Ask us to correct your medical record
You can request corrections to your health information. We may deny your request, but we’ll explain why in writing within 60 days.
Request confidential communications
You can request contact through specific methods or locations. We will honor reasonable requests.
Ask us to limit what we use or share
You may request restrictions on our use or disclosure of information for treatment, payment, or operations. While we are not required to agree, we will comply with reasonable restrictions.
If you pay in full out-of-pocket for a service, you may request that we not share that information with your health insurer.
Get a list of those with whom we’ve shared information
You may request an accounting of disclosures over the past six years (excluding those related to treatment, payment, and operations). The first request in a 12-month period is free; additional requests may incur a fee.
Get a copy of this privacy notice
You may request a paper or electronic copy of this notice at any time.
Choose someone to act for you
If you have appointed a medical power of attorney or legal guardian, that individual may act on your behalf.
File a complaint
If you feel your rights are violated, contact us at:
MAR Wellness
Phone: (904) 560-5652
Email: marissa@mckinley-medical.com
Or file a complaint with the U.S. Department of Health and Human Services:
www.hhs.gov/ocr/privacy/hipaa/complaints
We will not retaliate against you.
Your Choices
For certain uses and disclosures, you have the right to make decisions about how we share your information.
You may tell us to:
· Share information with family, friends, or others involved in your care
· Share information in a disaster relief situation
· Include you in a directory (if applicable)
If you are unable to express your preference, we may act in your best interest when necessary.

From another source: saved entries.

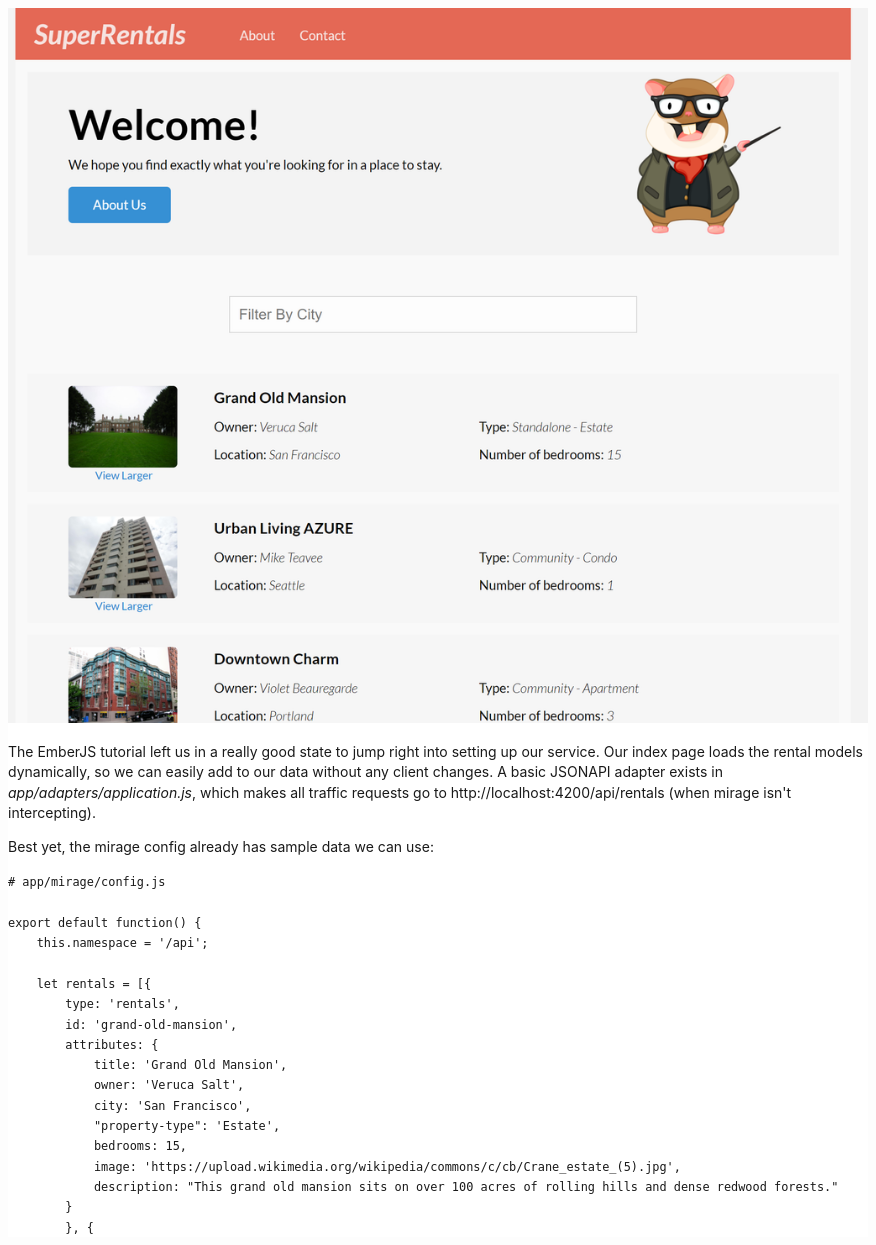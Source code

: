 ![SuperRentals ember app](./super-rentals.PNG)

The EmberJS tutorial left us in a really good state to jump right into setting up our service. Our index page loads the rental models dynamically, so we can easily add to our data without any client changes. A basic JSONAPI adapter exists in *app/adapters/application.js*, which makes all traffic requests go to http://localhost:4200/api/rentals (when mirage isn't intercepting). 

Best yet, the mirage config already has sample data we can use:


    # app/mirage/config.js

    export default function() {
        this.namespace = '/api';

        let rentals = [{
            type: 'rentals',
            id: 'grand-old-mansion',
            attributes: {
                title: 'Grand Old Mansion',
                owner: 'Veruca Salt',
                city: 'San Francisco',
                "property-type": 'Estate',
                bedrooms: 15,
                image: 'https://upload.wikimedia.org/wikipedia/commons/c/cb/Crane_estate_(5).jpg',
                description: "This grand old mansion sits on over 100 acres of rolling hills and dense redwood forests."
            }
            }, {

We will never share your information for the following without your written permission:
· Marketing purposes
· Sale of your information
· Most sharing of psychotherapy notes
Our Uses and Disclosures
Treat You
We may share your PHI with other healthcare professionals involved in your care.

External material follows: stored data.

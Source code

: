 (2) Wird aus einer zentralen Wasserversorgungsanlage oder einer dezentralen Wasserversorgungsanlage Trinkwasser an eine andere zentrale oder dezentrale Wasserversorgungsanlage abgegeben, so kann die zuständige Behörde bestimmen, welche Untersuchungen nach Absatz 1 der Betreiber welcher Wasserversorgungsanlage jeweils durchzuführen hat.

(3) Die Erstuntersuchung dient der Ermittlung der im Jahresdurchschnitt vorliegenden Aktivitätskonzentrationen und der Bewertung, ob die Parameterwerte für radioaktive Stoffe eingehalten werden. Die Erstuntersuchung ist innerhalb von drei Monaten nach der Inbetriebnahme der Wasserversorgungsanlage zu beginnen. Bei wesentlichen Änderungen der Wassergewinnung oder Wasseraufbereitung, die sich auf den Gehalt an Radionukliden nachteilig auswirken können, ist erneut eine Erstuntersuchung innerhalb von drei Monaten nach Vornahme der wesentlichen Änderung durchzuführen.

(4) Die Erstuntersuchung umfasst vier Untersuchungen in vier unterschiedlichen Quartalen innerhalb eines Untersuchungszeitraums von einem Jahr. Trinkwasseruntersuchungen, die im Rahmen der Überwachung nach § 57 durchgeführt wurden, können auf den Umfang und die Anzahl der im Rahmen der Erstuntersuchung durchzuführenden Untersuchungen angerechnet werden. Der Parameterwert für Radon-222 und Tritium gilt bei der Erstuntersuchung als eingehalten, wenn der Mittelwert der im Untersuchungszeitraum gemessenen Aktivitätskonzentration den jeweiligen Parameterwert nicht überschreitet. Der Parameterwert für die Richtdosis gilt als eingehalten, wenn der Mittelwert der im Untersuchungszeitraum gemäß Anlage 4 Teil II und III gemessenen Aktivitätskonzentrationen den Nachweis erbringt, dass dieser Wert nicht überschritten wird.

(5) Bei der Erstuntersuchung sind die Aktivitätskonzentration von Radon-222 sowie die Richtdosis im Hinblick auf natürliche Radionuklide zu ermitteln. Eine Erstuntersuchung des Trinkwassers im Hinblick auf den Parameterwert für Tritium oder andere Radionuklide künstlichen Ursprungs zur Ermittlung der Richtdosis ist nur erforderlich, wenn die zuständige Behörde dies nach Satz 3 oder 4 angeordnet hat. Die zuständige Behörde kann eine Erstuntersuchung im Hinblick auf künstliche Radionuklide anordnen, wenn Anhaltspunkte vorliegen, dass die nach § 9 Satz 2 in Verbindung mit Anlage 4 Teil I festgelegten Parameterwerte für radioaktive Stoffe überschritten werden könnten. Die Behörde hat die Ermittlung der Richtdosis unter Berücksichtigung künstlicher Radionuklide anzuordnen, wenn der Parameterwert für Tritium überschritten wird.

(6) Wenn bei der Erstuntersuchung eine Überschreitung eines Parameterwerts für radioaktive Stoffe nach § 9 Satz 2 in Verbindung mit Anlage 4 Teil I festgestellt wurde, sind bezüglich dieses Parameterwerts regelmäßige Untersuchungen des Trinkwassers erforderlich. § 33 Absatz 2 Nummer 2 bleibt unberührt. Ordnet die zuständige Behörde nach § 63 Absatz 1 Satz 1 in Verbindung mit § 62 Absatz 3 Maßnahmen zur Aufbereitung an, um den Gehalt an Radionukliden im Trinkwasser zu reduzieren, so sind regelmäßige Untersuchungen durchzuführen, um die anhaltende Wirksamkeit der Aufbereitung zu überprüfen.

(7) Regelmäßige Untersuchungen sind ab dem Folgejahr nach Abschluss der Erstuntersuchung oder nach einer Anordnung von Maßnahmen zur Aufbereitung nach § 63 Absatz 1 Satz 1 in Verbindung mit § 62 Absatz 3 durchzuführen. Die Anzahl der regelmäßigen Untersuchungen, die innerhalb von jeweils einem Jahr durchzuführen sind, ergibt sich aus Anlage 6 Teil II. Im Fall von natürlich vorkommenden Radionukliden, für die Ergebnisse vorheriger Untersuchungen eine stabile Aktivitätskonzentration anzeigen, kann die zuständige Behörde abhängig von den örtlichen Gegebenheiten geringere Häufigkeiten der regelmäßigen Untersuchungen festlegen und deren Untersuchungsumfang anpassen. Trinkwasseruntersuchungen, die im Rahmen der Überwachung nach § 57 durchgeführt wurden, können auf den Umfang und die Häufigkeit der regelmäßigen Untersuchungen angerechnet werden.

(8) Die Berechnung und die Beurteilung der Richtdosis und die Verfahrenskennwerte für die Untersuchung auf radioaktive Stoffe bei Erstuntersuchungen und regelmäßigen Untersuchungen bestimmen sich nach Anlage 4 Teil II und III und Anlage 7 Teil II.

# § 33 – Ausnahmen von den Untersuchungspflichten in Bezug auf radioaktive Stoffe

Example: A specialist involved in your virtual consultation.
Run Our Organization
We use your PHI for quality improvement, coordination, and administrative functions.

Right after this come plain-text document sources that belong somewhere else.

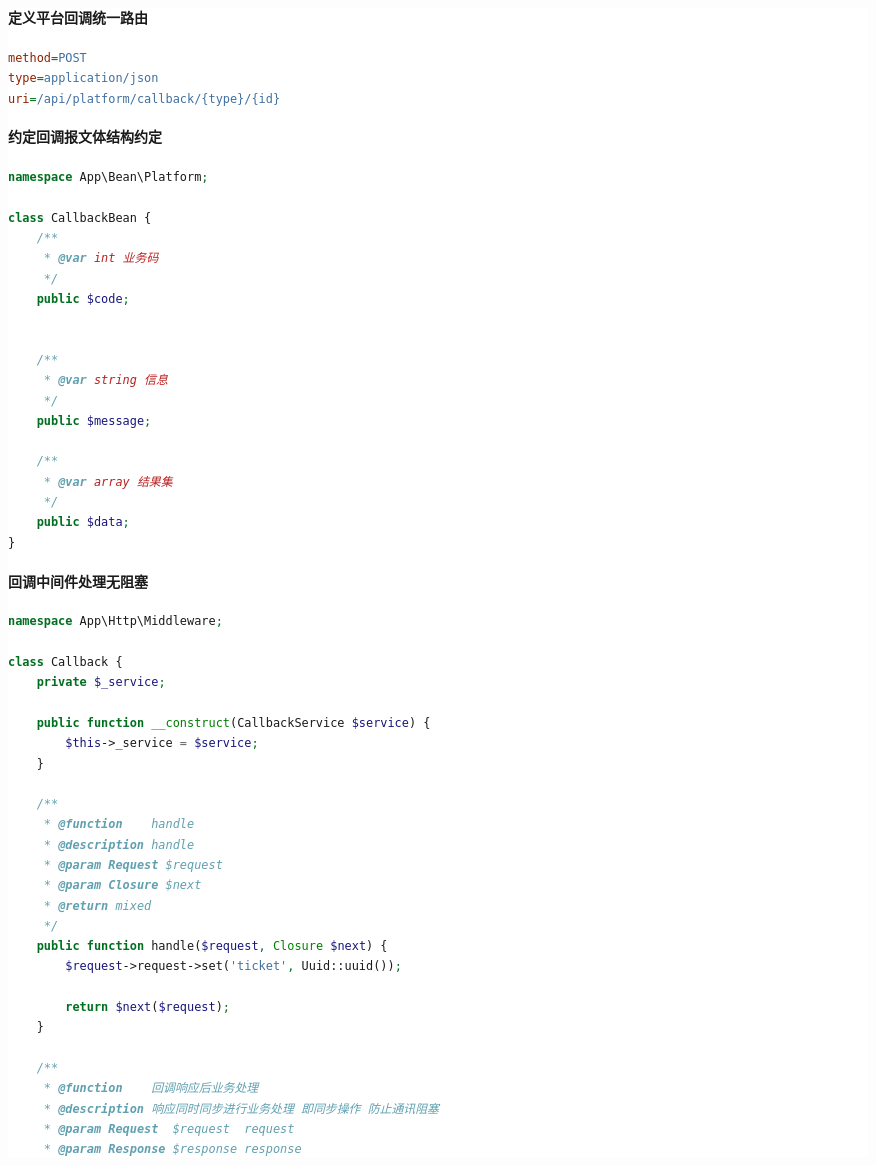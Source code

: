 #### 定义平台回调统一路由

```ini
method=POST
type=application/json 
uri=/api/platform/callback/{type}/{id}
```



#### 约定回调报文体结构约定

```php
namespace App\Bean\Platform;

class CallbackBean {
    /**
     * @var int 业务码
     */
    public $code;


    /**
     * @var string 信息
     */
    public $message;

    /**
     * @var array 结果集
     */
    public $data;
}

```



#### 回调中间件处理无阻塞

```php
namespace App\Http\Middleware;

class Callback {
    private $_service;

    public function __construct(CallbackService $service) {
        $this->_service = $service;
    }

    /**
     * @function    handle
     * @description handle
     * @param Request $request
     * @param Closure $next
     * @return mixed
     */
    public function handle($request, Closure $next) {
        $request->request->set('ticket', Uuid::uuid());

        return $next($request);
    }

    /**
     * @function    回调响应后业务处理
     * @description 响应同时同步进行业务处理 即同步操作 防止通讯阻塞
     * @param Request  $request  request
     * @param Response $response response
```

Example: Internal communication to manage your treatment plan.
Bill for Your Services
Since MAR Wellness operates on a fee-for-service model, a bill is sent directly to you.
Other Disclosures Permitted by Law
We may use or disclose your health information for:
Public Health and Safety
· Preventing disease
· Reporting adverse medication effects
· Notifying authorities of abuse or domestic violence
· Preventing serious threats to health or safety
Research
We may share information for health-related research when permitted by law.
Legal Compliance
We will comply with federal or state laws requiring PHI disclosure.
Organ and Tissue Donation
We may share data with organ procurement organizations.
Medical Examiners and Funeral Directors
We may share PHI in cases of death.
Government Requests
· Workers' compensation
· Law enforcement
· Health oversight agencies
· National security and presidential protection
Lawsuits and Legal Actions
We may share your PHI in response to subpoenas or court orders.
Our Responsibilities
· We are legally required to maintain the privacy and security of your PHI.
· We will notify you promptly in case of a breach.
· We must follow the terms of this Notice and provide you with a copy.
· We will not use or share your information in ways not described here unless you provide written consent. You may revoke that consent at any time.